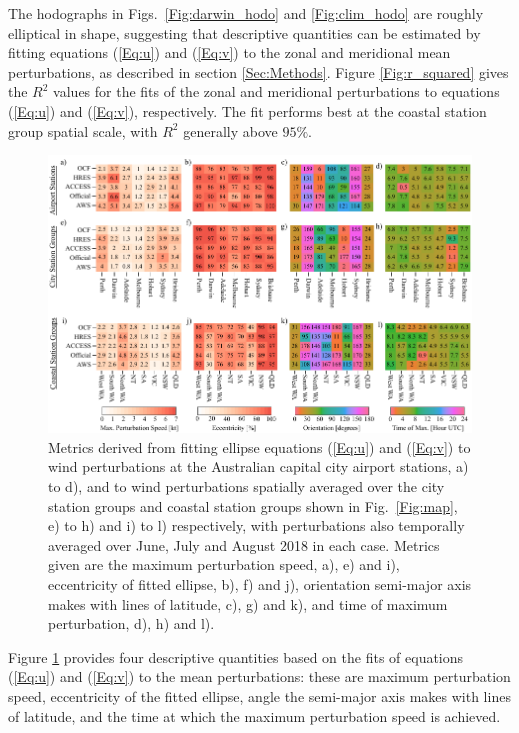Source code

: \documentclass{ametsoc}
\begin{document}
The hodographs in Figs.~\ref{Fig:darwin_hodo} and \ref{Fig:clim_hodo} are roughly elliptical in shape, suggesting that descriptive quantities can be estimated by fitting equations (\ref{Eq:u}) and (\ref{Eq:v}) to the zonal and meridional mean perturbations, as described in section \ref{Sec:Methods}. Figure \ref{Fig:r_squared} gives the $R^2$ values for the fits of the zonal and meridional perturbations to equations (\ref{Eq:u}) and (\ref{Eq:v}), respectively. The fit performs best at the coastal station group spatial scale, with $R^2$ generally above $95\%$. 

\begin{figure}
\centering
\includegraphics[width=39pc]{ellipse_fits.pdf}
\caption{Metrics derived from fitting ellipse equations (\ref{Eq:u}) and (\ref{Eq:v}) to wind perturbations at the Australian capital city airport stations, a) to d), and to wind perturbations spatially averaged over the city station groups and coastal station groups shown in Fig.~\ref{Fig:map}, e) to h) and i) to l) respectively, with perturbations also temporally averaged over June, July and August 2018 in each case. Metrics given are the maximum perturbation speed, a), e) and i), eccentricity of fitted ellipse, b), f) and j), orientation semi-major axis makes with lines of latitude, c), g) and k), and time of maximum perturbation, d), h) and l).}
\label{Fig:ellipse_fits}
\end{figure}

Figure \ref{Fig:ellipse_fits} provides four descriptive quantities based on the fits of equations (\ref{Eq:u}) and (\ref{Eq:v}) to the mean perturbations: these are maximum perturbation speed, eccentricity of the fitted ellipse, angle the semi-major axis makes with lines of latitude, and the time at which the maximum perturbation speed is achieved.
\end{document}
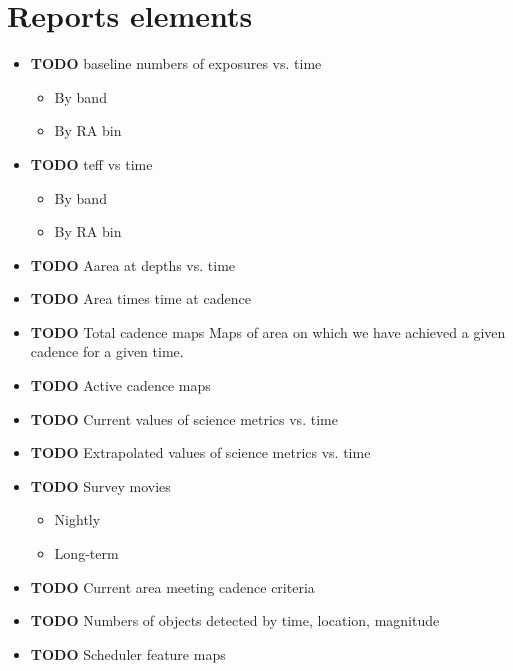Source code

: \section{Reports elements}
\label{sec:orgbb2408d}
\begin{itemize}
\item {\bfseries\sffamily TODO} baseline numbers of exposures vs. time
\label{sec:org1ab4bcf}
\begin{itemize}
\item By band
\label{sec:org940f7a2}
\item By RA bin
\label{sec:org147c5bd}
\end{itemize}
\item {\bfseries\sffamily TODO} teff vs time
\label{sec:org6d0693c}
\begin{itemize}
\item By band
\label{sec:org7e4cc06}
\item By RA bin
\label{sec:org74504d3}
\end{itemize}
\item {\bfseries\sffamily TODO} Aarea at depths vs. time
\label{sec:org25ed627}
\item {\bfseries\sffamily TODO} Area times time at cadence
\label{sec:org2eafea4}
\item {\bfseries\sffamily TODO} Total cadence maps
\label{sec:orgf9cc8c9}
Maps of area on which we have achieved a given cadence for a given time.
\item {\bfseries\sffamily TODO} Active cadence maps
\label{sec:org5402458}
\item {\bfseries\sffamily TODO} Current values of science metrics vs. time
\label{sec:org1d919b5}
\item {\bfseries\sffamily TODO} Extrapolated values of science metrics vs. time
\label{sec:orgb39e94f}
\item {\bfseries\sffamily TODO} Survey movies
\label{sec:org94e487d}
\begin{itemize}
\item Nightly
\label{sec:orgc855c47}
\item Long-term
\label{sec:orge8a98ba}
\end{itemize}
\item {\bfseries\sffamily TODO} Current area meeting cadence criteria
\label{sec:org2bae485}
\item {\bfseries\sffamily TODO} Numbers of objects detected by time, location, magnitude
\label{sec:org86bb3b0}
\item {\bfseries\sffamily TODO} Scheduler feature maps

\end{itemize}
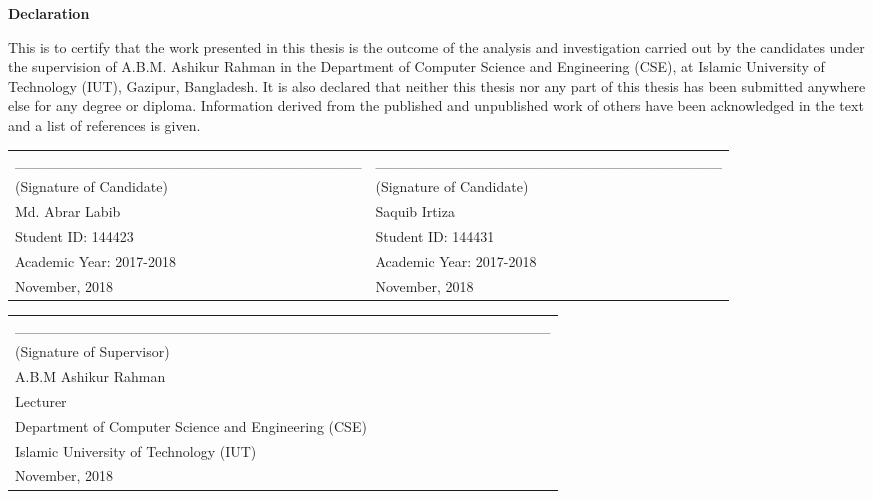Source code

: \documentclass[12pt]{report}
\begin{document}
\newpage
\begin{titlepage}
\begin{center}
		\Large
		\textbf{Declaration}\\
\end{center}

\noindent This is to certify that the work presented in this thesis is the outcome of the analysis and investigation carried out by the candidates under the supervision of A.B.M. Ashikur Rahman in the Department of Computer Science and Engineering (CSE), at Islamic University of Technology (IUT), Gazipur, Bangladesh. It is also declared that neither this thesis nor any part of this thesis has been submitted anywhere else for any degree or diploma. Information derived from the published and unpublished work of others have been acknowledged in the text and a list of references is given.

\vspace{3.5cm}

\begin{table}[H]
\begin{center}
\begin{tabular}{C{7cm}C{8cm}}
\_\_\_\_\_\_\_\_\_\_\_\_\_\_\_\_\_\_\_\_\_\_\_\_\_\_\_\_\_\_\_\_\_&\_\_\_\_\_\_\_\_\_\_\_\_\_\_\_\_\_\_\_\_\_\_\_\_\_\_\_\_\_\_\_\_\_\\
\centering
(Signature of Candidate) & (Signature of Candidate)\\   
\centering
Md. Abrar Labib & Saquib Irtiza\\
\centering
Student ID: 144423 & Student ID: 144431\\
\centering
Academic Year: 2017-2018 & Academic Year: 2017-2018\\
\centering
November, 2018 & November, 2018\\
\end{tabular}
\end{center}
\end{table}

\vspace{3.0cm}


\begin{table}[H]
\begin{center}
\begin{tabular}{p{12cm}}
\centering 
\_\_\_\_\_\_\_\_\_\_\_\_\_\_\_\_\_\_\_\_\_\_\_\_\_\_\_\_\_\_\_\_\_\_\_\_\_\_\_\_\_\_\_\_\_\_\_\_\_\_\_\\
\centering 
(Signature of Supervisor)\\ 
\centering   
A.B.M Ashikur Rahman\\
\centering 
Lecturer\\
\centering 
Department of Computer Science and Engineering (CSE)\\
\centering 
Islamic University of Technology (IUT)\\
\centering 
November, 2018\\
\end{tabular}
\end{center}
\end{table}
\end{titlepage}
\end{document}

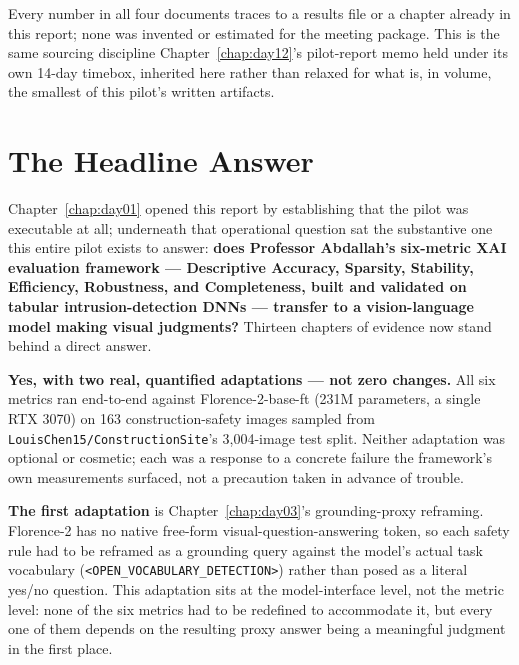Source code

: Every number in all four documents traces to a results file or a chapter already in this
report; none was invented or estimated for the meeting package. This is the same sourcing
discipline Chapter~\ref{chap:day12}'s pilot-report memo held under its own 14-day timebox,
inherited here rather than relaxed for what is, in volume, the smallest of this pilot's written
artifacts.

\section{The Headline Answer}
\label{sec:day14-headline}

Chapter~\ref{chap:day01} opened this report by establishing that the pilot was executable at
all; underneath that operational question sat the substantive one this entire pilot exists to
answer: \textbf{does Professor Abdallah's six-metric XAI evaluation framework --- Descriptive
Accuracy, Sparsity, Stability, Efficiency, Robustness, and Completeness, built and validated on
tabular intrusion-detection DNNs --- transfer to a vision-language model making visual
judgments?} Thirteen chapters of evidence now stand behind a direct answer.

\textbf{Yes, with two real, quantified adaptations --- not zero changes.} All six metrics ran
end-to-end against Florence-2-base-ft (231M parameters, a single RTX 3070) on 163
construction-safety images sampled from \texttt{LouisChen15/ConstructionSite}'s 3,004-image
test split. Neither adaptation was optional or cosmetic; each was a response to a concrete
failure the framework's own measurements surfaced, not a precaution taken in advance of trouble.

\textbf{The first adaptation} is Chapter~\ref{chap:day03}'s grounding-proxy reframing.
Florence-2 has no native free-form visual-question-answering token, so each safety rule had to
be reframed as a grounding query against the model's actual task vocabulary
(\texttt{<OPEN\_VOCABULARY\_DETECTION>}) rather than posed as a literal yes/no question. This
adaptation sits at the model-interface level, not the metric level: none of the six metrics had
to be redefined to accommodate it, but every one of them depends on the resulting proxy answer
being a meaningful judgment in the first place.

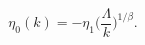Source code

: \begin{equation}
\eta_{0}(k) = - \eta_{1} \biggl(\frac{\Lambda}{k}\biggr)^{1/\beta}.
\end{equation}

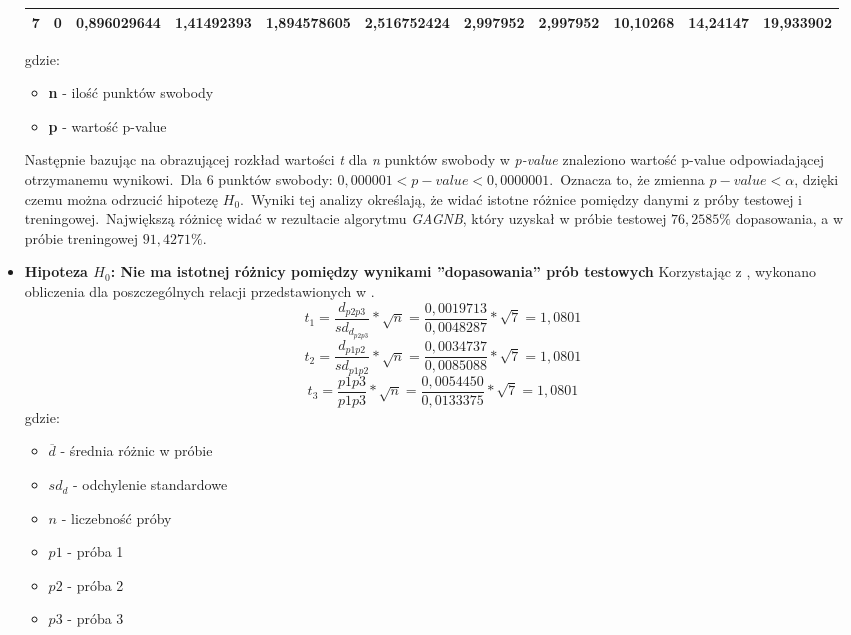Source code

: \begin{itemize}
\begin{table}[H]
{\begin{tabular}{|c|l|l|l|l|l|l|l|l|l|l|}
            7 & 0 & 0,896029644 & 1,41492393 & 1,894578605 & 2,516752424 & 2,997952 & 2,997952 & 10,10268 & 14,24147 & 19,933902 \\ \hline
        \end{tabular}%
        }
        \label{tab:p-val}
    \end{table}
        gdzie:
        \begin{itemize}
            \item \textbf{n} - ilość punktów swobody
            \item \textbf{p} - wartość p-value
        \end{itemize}
    Następnie bazując na  obrazującej rozkład wartości \textit{t} dla \textit{n} punktów swobody w \textit{p-value} znaleziono wartość p-value odpowiadającej otrzymanemu wynikowi.\ Dla 6 punktów swobody: $0,000001 < p-value < 0,0000001$.\ Oznacza to, że zmienna $p-value < \alpha$, dzięki czemu można odrzucić hipotezę $H_0$.\ Wyniki tej analizy określają, że widać istotne różnice pomiędzy danymi z próby testowej i treningowej.\ Największą różnicę widać w rezultacie algorytmu \textit{GAGNB}, który uzyskał w próbie testowej $76,2585\%$ dopasowania, a w próbie treningowej $91,4271\%$.\\

    \item \textbf{Hipoteza $H_0$: Nie ma istotnej różnicy pomiędzy wynikami ''dopasowania'' prób testowych}
    Korzystając z , wykonano obliczenia dla poszczególnych relacji przedstawionych w .
    \begin{equation}
        \label{eq:t-p1}
        t_1 = \frac{d_{p2p3}}{sd_{d_{p2p3}}} * \sqrt{n} = \frac{0,0019713}{0,0048287} * \sqrt{7} = 1,0801
    \end{equation}
    \begin{equation}
        \label{eq:t-p2}
        t_2 = \frac{d_{p1p2}}{sd_{p1p2}} * \sqrt{n} = \frac{0,0034737}{0,0085088} * \sqrt{7} = 1,0801
    \end{equation}
    \begin{equation}
        \label{eq:t-p3}
        t_3 = \frac{p1p3}{p1p3} * \sqrt{n} = \frac{0,0054450}{0,0133375} * \sqrt{7} = 1,0801
    \end{equation}
    gdzie:
    \begin{itemize}
        \item $\overline{d}$ - średnia różnic w próbie
        \item $sd_d$ - odchylenie standardowe
        \item $n$ - liczebność próby
        \item $p1$ - próba 1
        \item $p2$ - próba 2
        \item $p3$ - próba 3
    \end{itemize}


\end{itemize}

* * *

**Your assignment:** Where the string "meeting" occurs in a line of the listing, copy the line.

**Result:**
\item {\bfseries\sffamily TODO} Current area meeting cadence criteria
report; none was invented or estimated for the meeting package. This is the same sourcing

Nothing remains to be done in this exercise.